What you need to do
Here the job is to print all of the entries below verbatim and leave out any picture.

= = = = = = =

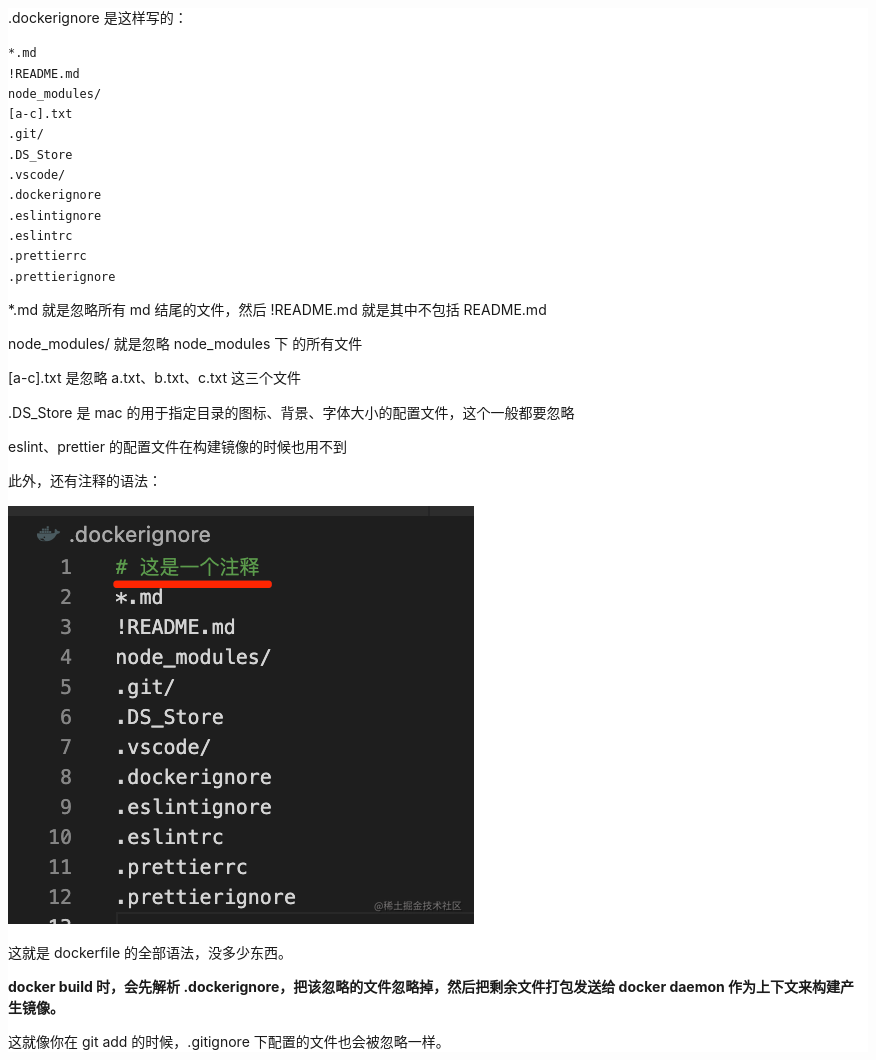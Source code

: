 .dockerignore 是这样写的：
```
*.md
!README.md
node_modules/
[a-c].txt
.git/
.DS_Store
.vscode/
.dockerignore
.eslintignore
.eslintrc
.prettierrc
.prettierignore
```
\*.md 就是忽略所有 md 结尾的文件，然后 !README.md 就是其中不包括 README.md

node\_modules/ 就是忽略 node\_modules 下 的所有文件

\[a-c].txt 是忽略 a.txt、b.txt、c.txt 这三个文件

.DS\_Store 是 mac 的用于指定目录的图标、背景、字体大小的配置文件，这个一般都要忽略

eslint、prettier 的配置文件在构建镜像的时候也用不到

此外，还有注释的语法：

![](./images/b86845fce26e79c2ba594299a0b85ed3.png )

这就是 dockerfile 的全部语法，没多少东西。

**docker build 时，会先解析 .dockerignore，把该忽略的文件忽略掉，然后把剩余文件打包发送给 docker daemon 作为上下文来构建产生镜像。**

这就像你在 git add 的时候，.gitignore 下配置的文件也会被忽略一样。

= = = = = = =

Finished task
Source code

: .dockerignore 是这样写的：
```
*.md
!README.md
node_modules/
[a-c].txt
.git/
.DS_Store
.vscode/
.dockerignore
.eslintignore
.eslintrc
.prettierrc
.prettierignore
```
\*.md 就是忽略所有 md 结尾的文件，然后 !README.md 就是其中不包括 README.md

node\_modules/ 就是忽略 node\_modules 下 的所有文件

\[a-c].txt 是忽略 a.txt、b.txt、c.txt 这三个文件

.DS\_Store 是 mac 的用于指定目录的图标、背景、字体大小的配置文件，这个一般都要忽略

eslint、prettier 的配置文件在构建镜像的时候也用不到

此外，还有注释的语法：

![](./images/b86845fce26e79c2ba594299a0b85ed3.png )

这就是 dockerfile 的全部语法，没多少东西。

**docker build 时，会先解析 .dockerignore，把该忽略的文件忽略掉，然后把剩余文件打包发送给 docker daemon 作为上下文来构建产生镜像。**

这就像你在 git add 的时候，.gitignore 下配置的文件也会被忽略一样。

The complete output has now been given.